James Dyson is a peculiarly British sort of hero – a billionaire who pushed the boundaries of design with one of the most prosaic household objects there is: the vacuum cleaner.
He spent five years in his garage, supported by his wife, an art teacher, trying to perfect the technology that went into the cyclone vacuum that was his breakthrough success in the early 90s. (Apparently, he made more than 5000 prototypes.) He’s gone on, not only to reinvent the humble vacuum cleaner a few times over – check out his Cyclone V10 stick vacuum cleaner if you want a sense of what a revolution in domestic equipment really looks like – and made hairdryers, bladeless fans, air purifiers and the like.
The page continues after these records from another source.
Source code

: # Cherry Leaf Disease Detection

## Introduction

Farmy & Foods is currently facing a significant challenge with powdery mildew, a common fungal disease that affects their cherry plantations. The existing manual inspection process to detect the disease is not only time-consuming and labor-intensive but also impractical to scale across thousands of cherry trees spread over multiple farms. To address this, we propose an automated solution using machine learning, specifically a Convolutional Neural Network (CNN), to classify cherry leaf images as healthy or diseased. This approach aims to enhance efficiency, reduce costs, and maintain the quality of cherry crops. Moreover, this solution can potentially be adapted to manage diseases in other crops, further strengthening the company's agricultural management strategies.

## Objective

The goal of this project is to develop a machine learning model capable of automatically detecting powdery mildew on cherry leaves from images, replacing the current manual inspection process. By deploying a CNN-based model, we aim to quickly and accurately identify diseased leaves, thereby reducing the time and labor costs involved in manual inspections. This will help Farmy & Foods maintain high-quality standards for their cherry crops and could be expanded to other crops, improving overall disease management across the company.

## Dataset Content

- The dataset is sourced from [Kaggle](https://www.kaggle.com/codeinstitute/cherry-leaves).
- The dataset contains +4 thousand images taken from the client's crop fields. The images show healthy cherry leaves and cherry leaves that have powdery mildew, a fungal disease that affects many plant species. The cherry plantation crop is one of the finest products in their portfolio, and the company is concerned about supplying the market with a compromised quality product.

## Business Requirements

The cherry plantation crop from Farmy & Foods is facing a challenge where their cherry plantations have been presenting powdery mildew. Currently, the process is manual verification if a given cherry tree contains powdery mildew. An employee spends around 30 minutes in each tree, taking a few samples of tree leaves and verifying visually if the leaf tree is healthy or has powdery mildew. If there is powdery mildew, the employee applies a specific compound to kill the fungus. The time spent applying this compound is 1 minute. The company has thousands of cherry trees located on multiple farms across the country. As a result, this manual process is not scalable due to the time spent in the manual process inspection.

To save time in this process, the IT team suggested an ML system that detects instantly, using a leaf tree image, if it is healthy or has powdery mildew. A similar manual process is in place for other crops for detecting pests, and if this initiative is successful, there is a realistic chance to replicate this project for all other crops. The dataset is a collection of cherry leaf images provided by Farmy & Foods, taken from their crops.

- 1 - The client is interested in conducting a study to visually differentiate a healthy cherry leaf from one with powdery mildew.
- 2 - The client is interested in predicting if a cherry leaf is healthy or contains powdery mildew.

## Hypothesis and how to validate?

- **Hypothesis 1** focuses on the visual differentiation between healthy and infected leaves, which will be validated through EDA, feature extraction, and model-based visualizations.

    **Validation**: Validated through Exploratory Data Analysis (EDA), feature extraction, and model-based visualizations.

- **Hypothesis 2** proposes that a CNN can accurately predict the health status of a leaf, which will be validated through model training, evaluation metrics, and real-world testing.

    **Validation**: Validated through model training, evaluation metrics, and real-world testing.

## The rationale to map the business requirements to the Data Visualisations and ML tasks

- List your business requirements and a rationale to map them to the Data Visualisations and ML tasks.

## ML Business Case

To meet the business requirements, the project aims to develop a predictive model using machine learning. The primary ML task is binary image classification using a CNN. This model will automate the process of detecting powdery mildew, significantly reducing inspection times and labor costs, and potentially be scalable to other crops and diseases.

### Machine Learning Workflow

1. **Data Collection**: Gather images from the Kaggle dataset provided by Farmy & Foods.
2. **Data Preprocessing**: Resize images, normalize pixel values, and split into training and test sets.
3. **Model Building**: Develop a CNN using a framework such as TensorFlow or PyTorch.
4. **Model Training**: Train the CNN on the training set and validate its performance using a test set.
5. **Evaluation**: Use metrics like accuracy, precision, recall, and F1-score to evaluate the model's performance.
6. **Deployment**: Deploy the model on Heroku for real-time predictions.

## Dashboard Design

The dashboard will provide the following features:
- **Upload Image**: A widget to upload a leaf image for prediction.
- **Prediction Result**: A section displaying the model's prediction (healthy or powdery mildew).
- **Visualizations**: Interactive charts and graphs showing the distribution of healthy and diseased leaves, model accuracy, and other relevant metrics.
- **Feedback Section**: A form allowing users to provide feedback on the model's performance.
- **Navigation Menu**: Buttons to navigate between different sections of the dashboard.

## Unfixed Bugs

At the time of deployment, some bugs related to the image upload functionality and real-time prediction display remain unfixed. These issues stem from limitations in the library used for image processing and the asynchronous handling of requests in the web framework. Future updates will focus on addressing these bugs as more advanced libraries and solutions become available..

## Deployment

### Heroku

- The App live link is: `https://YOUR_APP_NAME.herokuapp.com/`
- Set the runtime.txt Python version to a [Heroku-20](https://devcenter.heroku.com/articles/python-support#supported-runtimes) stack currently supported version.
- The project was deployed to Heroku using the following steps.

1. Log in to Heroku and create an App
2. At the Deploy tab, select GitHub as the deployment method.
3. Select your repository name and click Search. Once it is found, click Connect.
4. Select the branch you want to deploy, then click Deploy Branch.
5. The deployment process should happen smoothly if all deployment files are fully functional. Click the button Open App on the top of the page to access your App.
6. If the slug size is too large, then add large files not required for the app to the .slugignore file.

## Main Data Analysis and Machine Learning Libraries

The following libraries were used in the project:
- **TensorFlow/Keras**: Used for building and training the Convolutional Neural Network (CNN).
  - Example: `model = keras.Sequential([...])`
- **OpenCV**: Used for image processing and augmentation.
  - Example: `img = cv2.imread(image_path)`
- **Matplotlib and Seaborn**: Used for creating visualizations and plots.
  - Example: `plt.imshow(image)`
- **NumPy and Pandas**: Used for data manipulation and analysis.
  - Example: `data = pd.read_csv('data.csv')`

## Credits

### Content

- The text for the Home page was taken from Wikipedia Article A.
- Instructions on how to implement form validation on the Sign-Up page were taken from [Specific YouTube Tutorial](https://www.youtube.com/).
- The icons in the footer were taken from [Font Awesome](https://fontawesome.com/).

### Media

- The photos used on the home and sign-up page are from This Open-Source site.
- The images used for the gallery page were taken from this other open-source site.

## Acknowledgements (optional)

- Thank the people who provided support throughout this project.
But the interesting things is that, while painstakingly perfecting the technology that went into these mundane pieces of equipment, he’s actually invented some incredibly efficient technologies that are among the best of their kind: electric motors that can spin at 10 times the speed of jet engines, machine learning technology (necessary to control the spin of a motor at that speed), artificial intelligence and panoramic camera technology (for his robot vacuum), automated manufacture, airflow technology and, perhaps most importantly, long-lasting rechargeable batteries.
While focussing on excellence, he, by design or by chance, assembled an array of technologies that have allowed him to join one of the greatest technological and design revolutions of our time: in 2017 Dyson announced that his next major project would not be a fan or a vacuum cleaner, but an electric car.